PROBLEM DETAILS:
Copy out every line in the entries below that includes "card".

Extracted data entries:
.....
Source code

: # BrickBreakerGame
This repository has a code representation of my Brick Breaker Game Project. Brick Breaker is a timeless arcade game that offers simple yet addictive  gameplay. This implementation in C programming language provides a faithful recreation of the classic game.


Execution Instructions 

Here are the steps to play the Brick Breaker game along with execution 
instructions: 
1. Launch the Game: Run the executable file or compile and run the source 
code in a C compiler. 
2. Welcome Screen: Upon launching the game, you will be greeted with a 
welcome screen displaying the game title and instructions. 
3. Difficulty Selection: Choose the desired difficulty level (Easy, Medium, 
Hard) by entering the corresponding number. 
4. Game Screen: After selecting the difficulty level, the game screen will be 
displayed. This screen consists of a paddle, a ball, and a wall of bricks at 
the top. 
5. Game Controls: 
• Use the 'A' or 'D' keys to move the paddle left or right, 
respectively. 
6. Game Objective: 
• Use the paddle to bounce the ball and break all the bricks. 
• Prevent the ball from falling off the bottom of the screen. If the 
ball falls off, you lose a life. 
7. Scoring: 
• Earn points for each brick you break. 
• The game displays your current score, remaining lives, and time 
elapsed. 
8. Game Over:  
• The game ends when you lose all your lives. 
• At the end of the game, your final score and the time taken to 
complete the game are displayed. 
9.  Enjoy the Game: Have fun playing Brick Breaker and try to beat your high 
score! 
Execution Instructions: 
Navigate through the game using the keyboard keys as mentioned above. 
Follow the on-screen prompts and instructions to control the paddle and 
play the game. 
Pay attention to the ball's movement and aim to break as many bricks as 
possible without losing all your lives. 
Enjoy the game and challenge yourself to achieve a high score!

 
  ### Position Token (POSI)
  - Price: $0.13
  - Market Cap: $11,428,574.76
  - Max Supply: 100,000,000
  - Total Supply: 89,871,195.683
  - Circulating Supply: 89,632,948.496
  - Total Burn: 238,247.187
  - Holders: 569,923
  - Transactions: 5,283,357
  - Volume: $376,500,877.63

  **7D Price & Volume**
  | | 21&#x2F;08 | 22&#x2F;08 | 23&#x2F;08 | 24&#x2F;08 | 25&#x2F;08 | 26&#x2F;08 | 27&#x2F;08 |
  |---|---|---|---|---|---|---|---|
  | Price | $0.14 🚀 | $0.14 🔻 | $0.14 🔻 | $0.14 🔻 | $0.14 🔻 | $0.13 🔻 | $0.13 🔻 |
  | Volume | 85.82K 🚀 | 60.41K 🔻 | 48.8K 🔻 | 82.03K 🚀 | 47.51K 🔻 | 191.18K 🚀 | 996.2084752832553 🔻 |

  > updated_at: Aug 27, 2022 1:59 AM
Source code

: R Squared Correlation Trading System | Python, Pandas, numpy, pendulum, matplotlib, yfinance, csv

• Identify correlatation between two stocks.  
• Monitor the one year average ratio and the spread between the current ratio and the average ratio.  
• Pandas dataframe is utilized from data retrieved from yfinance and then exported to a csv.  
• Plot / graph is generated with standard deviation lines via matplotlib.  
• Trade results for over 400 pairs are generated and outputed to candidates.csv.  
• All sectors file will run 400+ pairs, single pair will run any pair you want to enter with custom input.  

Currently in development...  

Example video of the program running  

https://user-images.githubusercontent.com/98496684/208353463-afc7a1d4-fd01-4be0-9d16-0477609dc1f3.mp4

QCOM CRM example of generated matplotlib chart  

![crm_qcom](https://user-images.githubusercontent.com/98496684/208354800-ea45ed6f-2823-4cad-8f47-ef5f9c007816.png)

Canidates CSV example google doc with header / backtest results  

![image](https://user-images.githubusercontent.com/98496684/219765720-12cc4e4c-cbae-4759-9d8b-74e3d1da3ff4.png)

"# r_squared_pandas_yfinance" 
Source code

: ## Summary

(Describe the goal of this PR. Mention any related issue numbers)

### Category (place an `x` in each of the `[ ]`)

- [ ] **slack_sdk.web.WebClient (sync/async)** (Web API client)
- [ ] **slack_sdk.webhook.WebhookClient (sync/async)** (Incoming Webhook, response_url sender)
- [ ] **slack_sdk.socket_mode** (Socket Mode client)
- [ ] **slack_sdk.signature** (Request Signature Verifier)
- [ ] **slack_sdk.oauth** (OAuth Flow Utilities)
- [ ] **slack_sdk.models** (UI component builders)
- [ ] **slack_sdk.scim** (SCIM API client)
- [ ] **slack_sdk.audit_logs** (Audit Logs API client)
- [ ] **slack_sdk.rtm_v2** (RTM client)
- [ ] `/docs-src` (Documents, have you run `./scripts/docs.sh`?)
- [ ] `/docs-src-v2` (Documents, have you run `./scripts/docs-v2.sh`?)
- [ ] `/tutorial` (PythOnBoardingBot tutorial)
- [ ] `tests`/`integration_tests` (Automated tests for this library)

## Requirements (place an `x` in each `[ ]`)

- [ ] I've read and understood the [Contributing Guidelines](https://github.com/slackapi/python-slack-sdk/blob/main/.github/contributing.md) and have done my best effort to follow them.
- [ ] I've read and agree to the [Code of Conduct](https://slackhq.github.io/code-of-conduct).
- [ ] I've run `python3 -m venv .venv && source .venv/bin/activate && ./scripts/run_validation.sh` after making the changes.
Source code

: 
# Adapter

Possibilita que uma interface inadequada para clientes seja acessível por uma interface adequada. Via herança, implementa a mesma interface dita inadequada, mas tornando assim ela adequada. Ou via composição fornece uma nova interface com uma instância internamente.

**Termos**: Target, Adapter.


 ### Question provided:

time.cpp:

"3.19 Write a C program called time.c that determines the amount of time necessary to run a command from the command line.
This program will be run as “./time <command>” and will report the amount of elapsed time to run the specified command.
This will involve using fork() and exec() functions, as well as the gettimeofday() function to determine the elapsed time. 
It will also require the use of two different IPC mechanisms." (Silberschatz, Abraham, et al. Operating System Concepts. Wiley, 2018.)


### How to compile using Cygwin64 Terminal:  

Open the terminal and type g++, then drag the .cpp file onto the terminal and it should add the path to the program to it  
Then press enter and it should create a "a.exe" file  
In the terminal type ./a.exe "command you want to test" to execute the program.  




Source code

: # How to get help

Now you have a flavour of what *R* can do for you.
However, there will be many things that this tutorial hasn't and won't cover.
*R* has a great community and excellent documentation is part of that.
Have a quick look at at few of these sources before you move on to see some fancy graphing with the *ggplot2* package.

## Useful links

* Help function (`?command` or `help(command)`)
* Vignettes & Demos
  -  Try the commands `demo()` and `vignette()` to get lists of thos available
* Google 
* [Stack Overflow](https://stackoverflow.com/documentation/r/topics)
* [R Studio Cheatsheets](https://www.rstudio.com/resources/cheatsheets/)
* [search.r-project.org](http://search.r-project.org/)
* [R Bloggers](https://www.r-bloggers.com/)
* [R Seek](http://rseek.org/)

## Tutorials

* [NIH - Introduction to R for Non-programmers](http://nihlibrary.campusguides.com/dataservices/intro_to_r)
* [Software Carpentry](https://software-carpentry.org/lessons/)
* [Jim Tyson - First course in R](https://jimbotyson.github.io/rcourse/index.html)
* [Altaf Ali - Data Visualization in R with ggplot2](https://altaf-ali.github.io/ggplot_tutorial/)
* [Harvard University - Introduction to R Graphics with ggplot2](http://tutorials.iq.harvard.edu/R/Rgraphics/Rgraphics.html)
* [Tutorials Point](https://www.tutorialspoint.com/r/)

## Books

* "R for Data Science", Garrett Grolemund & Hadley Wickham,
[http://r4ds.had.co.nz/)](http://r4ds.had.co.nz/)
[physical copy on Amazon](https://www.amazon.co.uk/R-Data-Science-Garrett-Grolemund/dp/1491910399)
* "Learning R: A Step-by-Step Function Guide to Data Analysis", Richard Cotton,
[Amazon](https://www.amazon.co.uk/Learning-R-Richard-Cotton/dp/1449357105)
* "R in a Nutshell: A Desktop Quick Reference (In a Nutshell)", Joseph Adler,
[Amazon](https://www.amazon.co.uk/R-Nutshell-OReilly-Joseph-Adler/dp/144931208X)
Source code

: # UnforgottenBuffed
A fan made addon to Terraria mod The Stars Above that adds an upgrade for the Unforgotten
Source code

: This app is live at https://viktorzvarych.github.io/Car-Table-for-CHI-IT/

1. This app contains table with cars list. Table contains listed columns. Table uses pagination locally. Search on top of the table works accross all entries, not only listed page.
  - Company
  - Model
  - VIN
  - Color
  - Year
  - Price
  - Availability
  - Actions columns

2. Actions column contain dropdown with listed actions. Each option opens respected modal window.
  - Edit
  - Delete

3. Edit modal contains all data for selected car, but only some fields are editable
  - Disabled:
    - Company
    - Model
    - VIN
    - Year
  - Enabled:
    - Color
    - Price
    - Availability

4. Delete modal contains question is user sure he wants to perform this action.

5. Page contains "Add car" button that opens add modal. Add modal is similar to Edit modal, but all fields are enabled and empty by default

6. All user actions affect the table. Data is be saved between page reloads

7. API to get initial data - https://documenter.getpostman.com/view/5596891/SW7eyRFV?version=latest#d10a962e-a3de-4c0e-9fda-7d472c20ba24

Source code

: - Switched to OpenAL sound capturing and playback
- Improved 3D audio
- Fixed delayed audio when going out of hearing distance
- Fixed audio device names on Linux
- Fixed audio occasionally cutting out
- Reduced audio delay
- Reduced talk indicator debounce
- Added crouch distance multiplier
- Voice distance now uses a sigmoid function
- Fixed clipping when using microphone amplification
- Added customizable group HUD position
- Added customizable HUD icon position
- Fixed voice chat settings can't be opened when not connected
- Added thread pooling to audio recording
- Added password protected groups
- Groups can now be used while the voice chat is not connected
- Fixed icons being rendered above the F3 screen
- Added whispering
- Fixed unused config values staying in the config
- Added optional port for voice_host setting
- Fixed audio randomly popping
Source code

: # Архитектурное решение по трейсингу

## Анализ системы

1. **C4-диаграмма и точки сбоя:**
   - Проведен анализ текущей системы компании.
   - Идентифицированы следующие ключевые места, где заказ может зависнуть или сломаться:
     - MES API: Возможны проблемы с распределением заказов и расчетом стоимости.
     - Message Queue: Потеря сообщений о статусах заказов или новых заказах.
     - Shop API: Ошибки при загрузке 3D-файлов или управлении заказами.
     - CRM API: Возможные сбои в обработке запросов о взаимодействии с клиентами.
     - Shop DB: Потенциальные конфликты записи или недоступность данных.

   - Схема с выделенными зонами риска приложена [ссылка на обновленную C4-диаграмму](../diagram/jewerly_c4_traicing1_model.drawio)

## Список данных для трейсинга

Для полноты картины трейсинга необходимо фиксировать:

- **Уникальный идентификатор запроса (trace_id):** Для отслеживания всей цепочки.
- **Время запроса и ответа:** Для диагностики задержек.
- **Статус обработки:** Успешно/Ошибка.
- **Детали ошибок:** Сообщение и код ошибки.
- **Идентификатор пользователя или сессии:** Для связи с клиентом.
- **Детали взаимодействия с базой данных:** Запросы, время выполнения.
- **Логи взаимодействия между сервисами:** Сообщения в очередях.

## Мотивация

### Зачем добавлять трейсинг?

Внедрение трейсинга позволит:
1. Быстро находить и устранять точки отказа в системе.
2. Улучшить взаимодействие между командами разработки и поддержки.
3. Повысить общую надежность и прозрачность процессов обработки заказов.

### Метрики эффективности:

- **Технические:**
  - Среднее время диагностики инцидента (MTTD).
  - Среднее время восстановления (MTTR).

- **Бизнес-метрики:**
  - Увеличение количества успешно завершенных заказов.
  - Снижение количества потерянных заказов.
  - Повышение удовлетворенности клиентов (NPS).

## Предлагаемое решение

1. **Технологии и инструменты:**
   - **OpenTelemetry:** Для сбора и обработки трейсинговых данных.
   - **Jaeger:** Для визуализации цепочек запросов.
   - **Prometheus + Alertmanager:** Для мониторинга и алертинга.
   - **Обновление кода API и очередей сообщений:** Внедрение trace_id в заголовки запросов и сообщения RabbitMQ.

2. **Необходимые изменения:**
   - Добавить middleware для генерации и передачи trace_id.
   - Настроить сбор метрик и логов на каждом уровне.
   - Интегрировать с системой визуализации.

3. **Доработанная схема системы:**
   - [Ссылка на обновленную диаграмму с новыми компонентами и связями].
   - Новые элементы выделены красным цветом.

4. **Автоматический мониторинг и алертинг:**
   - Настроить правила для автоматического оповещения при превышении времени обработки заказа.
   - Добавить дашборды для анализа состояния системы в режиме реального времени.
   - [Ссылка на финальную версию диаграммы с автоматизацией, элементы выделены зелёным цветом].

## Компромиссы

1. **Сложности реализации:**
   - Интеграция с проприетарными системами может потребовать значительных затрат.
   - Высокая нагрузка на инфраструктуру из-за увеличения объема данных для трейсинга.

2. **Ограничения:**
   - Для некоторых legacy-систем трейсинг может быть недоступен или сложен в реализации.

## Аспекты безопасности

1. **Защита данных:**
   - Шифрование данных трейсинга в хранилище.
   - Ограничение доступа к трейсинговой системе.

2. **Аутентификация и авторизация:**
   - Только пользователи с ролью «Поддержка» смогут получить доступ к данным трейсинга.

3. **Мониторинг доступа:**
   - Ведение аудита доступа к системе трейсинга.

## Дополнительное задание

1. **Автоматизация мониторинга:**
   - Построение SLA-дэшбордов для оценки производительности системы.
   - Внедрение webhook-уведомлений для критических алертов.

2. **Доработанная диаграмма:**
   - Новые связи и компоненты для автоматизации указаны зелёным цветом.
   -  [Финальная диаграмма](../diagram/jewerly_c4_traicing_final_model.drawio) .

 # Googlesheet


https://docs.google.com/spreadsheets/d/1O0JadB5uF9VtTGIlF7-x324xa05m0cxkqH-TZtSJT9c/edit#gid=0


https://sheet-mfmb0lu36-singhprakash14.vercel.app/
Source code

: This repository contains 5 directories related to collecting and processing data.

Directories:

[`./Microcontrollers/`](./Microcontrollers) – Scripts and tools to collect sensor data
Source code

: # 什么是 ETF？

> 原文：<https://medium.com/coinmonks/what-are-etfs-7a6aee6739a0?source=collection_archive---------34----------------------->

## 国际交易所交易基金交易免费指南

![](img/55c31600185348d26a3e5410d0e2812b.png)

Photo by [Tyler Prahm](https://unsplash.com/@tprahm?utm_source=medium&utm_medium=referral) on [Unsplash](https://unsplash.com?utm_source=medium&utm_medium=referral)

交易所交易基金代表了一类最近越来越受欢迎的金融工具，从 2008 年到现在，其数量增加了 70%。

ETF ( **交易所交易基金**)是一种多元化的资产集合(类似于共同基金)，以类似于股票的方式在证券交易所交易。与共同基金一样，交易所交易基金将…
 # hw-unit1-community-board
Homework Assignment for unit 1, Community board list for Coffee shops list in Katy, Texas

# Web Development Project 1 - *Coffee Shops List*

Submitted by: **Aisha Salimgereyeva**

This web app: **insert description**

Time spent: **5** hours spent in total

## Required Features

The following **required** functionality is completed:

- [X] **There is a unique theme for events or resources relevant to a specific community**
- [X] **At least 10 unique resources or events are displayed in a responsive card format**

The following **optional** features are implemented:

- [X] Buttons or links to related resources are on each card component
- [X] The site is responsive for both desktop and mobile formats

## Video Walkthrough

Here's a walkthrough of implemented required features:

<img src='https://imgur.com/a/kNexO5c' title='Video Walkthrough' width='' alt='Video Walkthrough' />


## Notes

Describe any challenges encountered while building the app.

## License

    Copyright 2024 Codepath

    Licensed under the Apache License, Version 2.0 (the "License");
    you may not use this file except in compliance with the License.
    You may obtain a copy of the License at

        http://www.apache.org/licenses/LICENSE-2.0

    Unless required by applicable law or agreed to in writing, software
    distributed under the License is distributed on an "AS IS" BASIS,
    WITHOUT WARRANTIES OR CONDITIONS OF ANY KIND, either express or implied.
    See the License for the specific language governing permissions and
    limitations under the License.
.....
ANSWER SPACE:
- [X] **At least 10 unique resources or events are displayed in a responsive card format**
- [X] Buttons or links to related resources are on each card component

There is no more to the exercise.